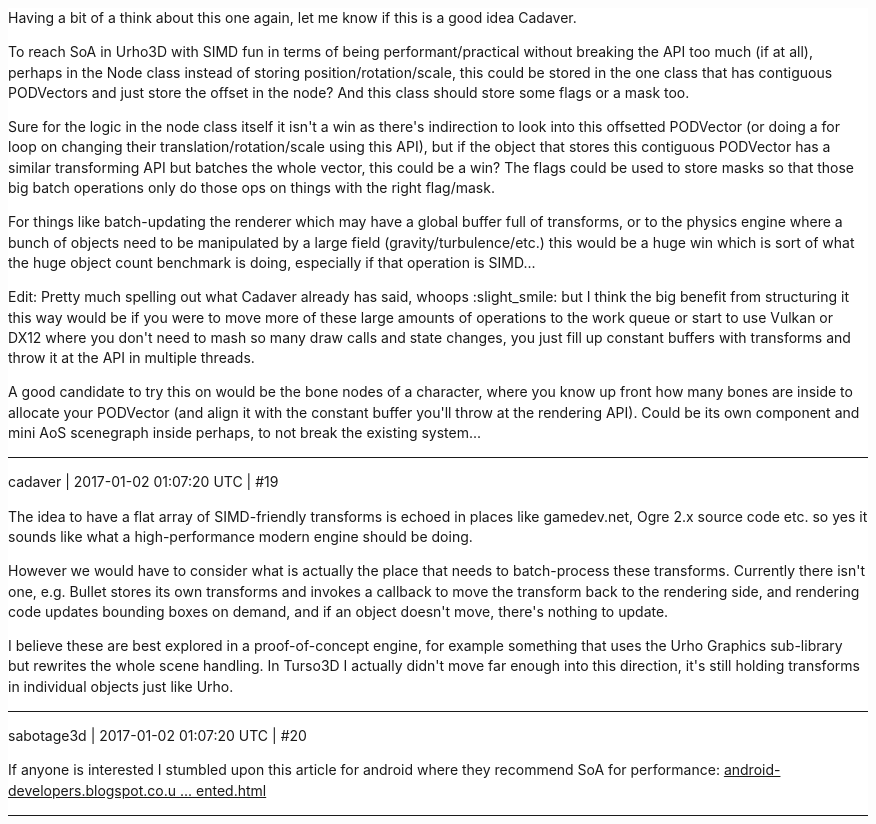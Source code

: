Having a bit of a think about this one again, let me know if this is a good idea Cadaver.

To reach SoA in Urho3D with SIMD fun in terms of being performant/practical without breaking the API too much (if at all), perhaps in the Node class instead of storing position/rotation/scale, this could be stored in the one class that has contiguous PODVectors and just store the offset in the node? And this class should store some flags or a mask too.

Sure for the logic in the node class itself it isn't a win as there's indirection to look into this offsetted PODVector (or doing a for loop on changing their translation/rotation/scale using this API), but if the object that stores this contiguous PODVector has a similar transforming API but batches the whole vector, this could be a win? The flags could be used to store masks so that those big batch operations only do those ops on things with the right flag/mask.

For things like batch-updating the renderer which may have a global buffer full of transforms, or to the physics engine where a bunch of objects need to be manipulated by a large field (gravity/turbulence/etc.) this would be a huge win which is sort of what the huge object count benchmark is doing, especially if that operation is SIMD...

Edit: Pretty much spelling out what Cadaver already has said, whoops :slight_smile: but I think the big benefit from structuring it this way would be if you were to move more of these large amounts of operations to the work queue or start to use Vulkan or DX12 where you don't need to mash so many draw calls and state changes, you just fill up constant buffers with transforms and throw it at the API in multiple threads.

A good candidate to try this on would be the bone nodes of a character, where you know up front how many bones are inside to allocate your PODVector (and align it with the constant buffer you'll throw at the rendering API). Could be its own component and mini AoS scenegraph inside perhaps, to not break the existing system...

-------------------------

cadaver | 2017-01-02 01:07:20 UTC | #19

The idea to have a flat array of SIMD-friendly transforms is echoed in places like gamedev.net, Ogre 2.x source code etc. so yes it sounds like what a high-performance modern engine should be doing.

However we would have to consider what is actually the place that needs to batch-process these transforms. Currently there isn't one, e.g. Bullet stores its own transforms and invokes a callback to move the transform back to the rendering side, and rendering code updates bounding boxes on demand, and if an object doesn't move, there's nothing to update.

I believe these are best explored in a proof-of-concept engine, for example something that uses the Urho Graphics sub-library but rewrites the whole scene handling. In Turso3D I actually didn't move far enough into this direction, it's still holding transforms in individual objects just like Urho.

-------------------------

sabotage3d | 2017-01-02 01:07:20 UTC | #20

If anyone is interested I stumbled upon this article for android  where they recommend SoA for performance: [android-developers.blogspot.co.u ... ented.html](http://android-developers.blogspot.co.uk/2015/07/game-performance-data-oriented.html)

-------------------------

-*-

» Work task: Within the material above, transcribe exactly the lines that run from the line holding "For things like" through the line holding "cadaver | 2017-01-02 01:07:20 UTC | #19".

» Problem solution:
For things like batch-updating the renderer which may have a global buffer full of transforms, or to the physics engine where a bunch of objects need to be manipulated by a large field (gravity/turbulence/etc.) this would be a huge win which is sort of what the huge object count benchmark is doing, especially if that operation is SIMD...

Edit: Pretty much spelling out what Cadaver already has said, whoops :slight_smile: but I think the big benefit from structuring it this way would be if you were to move more of these large amounts of operations to the work queue or start to use Vulkan or DX12 where you don't need to mash so many draw calls and state changes, you just fill up constant buffers with transforms and throw it at the API in multiple threads.

A good candidate to try this on would be the bone nodes of a character, where you know up front how many bones are inside to allocate your PODVector (and align it with the constant buffer you'll throw at the rendering API). Could be its own component and mini AoS scenegraph inside perhaps, to not break the existing system...

-------------------------

cadaver | 2017-01-02 01:07:20 UTC | #19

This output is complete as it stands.